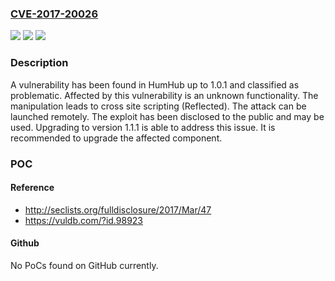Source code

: ### [CVE-2017-20026](https://cve.mitre.org/cgi-bin/cvename.cgi?name=CVE-2017-20026)
![](https://img.shields.io/static/v1?label=Product&message=HumHub&color=blue)
![](https://img.shields.io/static/v1?label=Version&message=n%2Fa&color=blue)
![](https://img.shields.io/static/v1?label=Vulnerability&message=CWE-80%20Basic%20Cross%20Site%20Scripting&color=brighgreen)

### Description

A vulnerability has been found in HumHub up to 1.0.1 and classified as problematic. Affected by this vulnerability is an unknown functionality. The manipulation leads to cross site scripting (Reflected). The attack can be launched remotely. The exploit has been disclosed to the public and may be used. Upgrading to version 1.1.1 is able to address this issue. It is recommended to upgrade the affected component.

### POC

#### Reference
- http://seclists.org/fulldisclosure/2017/Mar/47
- https://vuldb.com/?id.98923

#### Github
No PoCs found on GitHub currently.

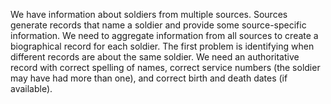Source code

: We have information about soldiers from multiple sources. Sources generate records that name a soldier and provide some source-specific information. We need to aggregate information from all sources to create a biographical record for each soldier. The first problem is identifying when different records are about the same soldier. We need an authoritative record with correct spelling of names, correct service numbers (the soldier may have had more than one), and correct birth and death dates (if available).
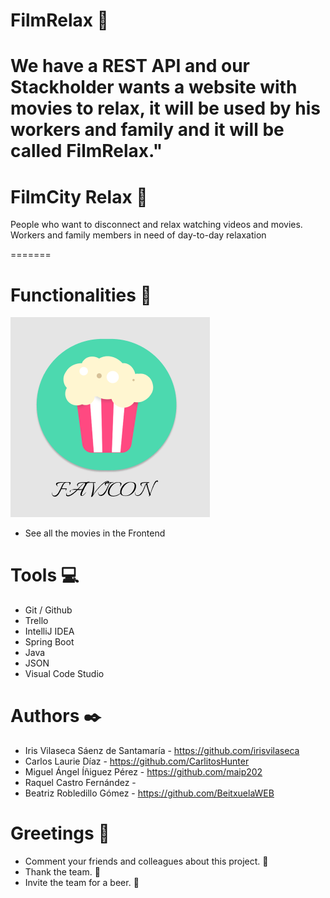 # FilmRelax :movie_camera:
We have a REST API and our Stackholder wants a website with movies to relax, 
it will be used by his workers and family and it will be called FilmRelax."
=======
# FilmCity Relax 🍿

People who want to disconnect and relax watching videos and movies.
Workers and family members in need of day-to-day relaxation

=======
# Functionalities :floppy_disk:
![Screenshot](Favicon.PNG)

- See all the movies in the Frontend


# Tools :computer:

- Git / Github
- Trello
- IntelliJ IDEA
- Spring Boot
- Java 
- JSON
- Visual Code Studio

# Authors ✒️
- Iris Vilaseca Sáenz de Santamaría - https://github.com/irisvilaseca
- Carlos Laurie Díaz - https://github.com/CarlitosHunter
- Miguel Ángel Íñiguez Pérez - https://github.com/maip202
- Raquel Castro Fernández - 
- Beatriz Robledillo Gómez - https://github.com/BeitxuelaWEB

# Greetings :gift:
- Comment your friends and colleagues about this project. :loudspeaker:
- Thank the team. :slightly_smiling_face:
- Invite the team for a beer. :beer:

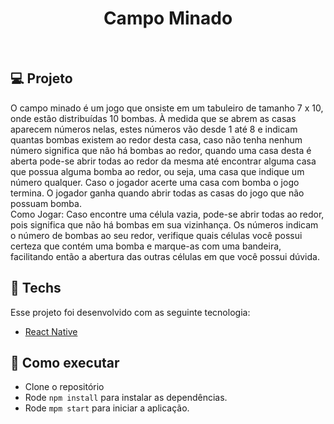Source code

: <h1 align="center">Campo Minado</h1>

<br>

## 💻 Projeto

O campo minado é um jogo que onsiste em um tabuleiro de tamanho 7 x 10, onde estão distribuídas 10 bombas. À medida
que se abrem as casas aparecem números nelas, estes números vão desde 1 até 8 e indicam
quantas bombas existem ao redor desta casa, caso não tenha nenhum número significa que não há
bombas ao redor, quando uma casa desta é aberta pode-se abrir todas ao redor da mesma até
encontrar alguma casa que possua alguma bomba ao redor, ou seja, uma casa que indique um
número qualquer. Caso o jogador acerte uma casa com bomba o jogo termina. O jogador ganha
quando abrir todas as casas do jogo que não possuam bomba.
<br>
Como Jogar: 
Caso encontre uma célula vazia, pode-se abrir todas ao redor, pois significa que não há bombas em sua vizinhança.
Os números indicam o número de bombas ao seu redor, verifique quais células você possui certeza que contém uma bomba e marque-as com uma
bandeira, facilitando então a abertura das outras células em que você possui dúvida.


## 🔨 Techs

Esse projeto foi desenvolvido com as seguinte tecnologia:

- [React Native](https://reactnative.dev/docs/getting-started)



## 🚀 Como executar

- Clone o repositório
- Rode `npm install` para instalar as dependências.
- Rode `mpm start` para iniciar a aplicação.
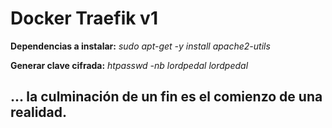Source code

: # Docker Traefik v1

**Dependencias a instalar:** *sudo apt-get -y install apache2-utils*

**Generar clave cifrada:** *htpasswd -nb lordpedal lordpedal*

## ... la culminación de un fin es el comienzo de una realidad.
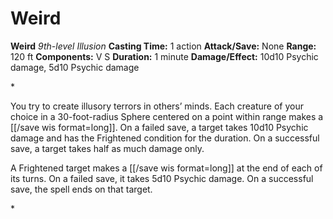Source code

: # Weird

**Weird**
_9th-level Illusion_
**Casting Time:** 1 action
**Attack/Save:** None
**Range:** 120 ft
**Components:** V S
**Duration:** 1 minute
**Damage/Effect:** 10d10 Psychic damage, 5d10 Psychic damage

*<p>You try to create illusory terrors in others’ minds. Each creature of your choice in a 30-foot-radius Sphere centered on a point within range makes a [[/save wis format=long]]. On a failed save, a target takes 10d10 Psychic damage and has the Frightened condition for the duration. On a successful save, a target takes half as much damage only.

A Frightened target makes a [[/save wis format=long]] at the end of each of its turns. On a failed save, it takes 5d10 Psychic damage. On a successful save, the spell ends on that target.</p>*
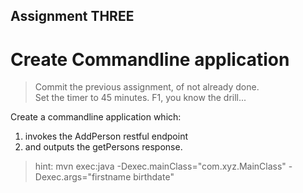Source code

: Assignment THREE
-

Create Commandline application
=

> Commit the previous assignment, of not already done.   
> Set the timer to 45 minutes. F1, you know the drill...

Create a commandline application which:
1. invokes the AddPerson restful endpoint 
2. and outputs the getPersons response.

> hint: mvn exec:java -Dexec.mainClass="com.xyz.MainClass" -Dexec.args="firstname birthdate"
* * * * * * *
| TO DO |
Scan the records for the word "você" and copy every line where it is found.

| YOUR RESPONSE |
Os números indicam o número de bombas ao seu redor, verifique quais células você possui certeza que contém uma bomba e marque-as com uma
bandeira, facilitando então a abertura das outras células em que você possui dúvida.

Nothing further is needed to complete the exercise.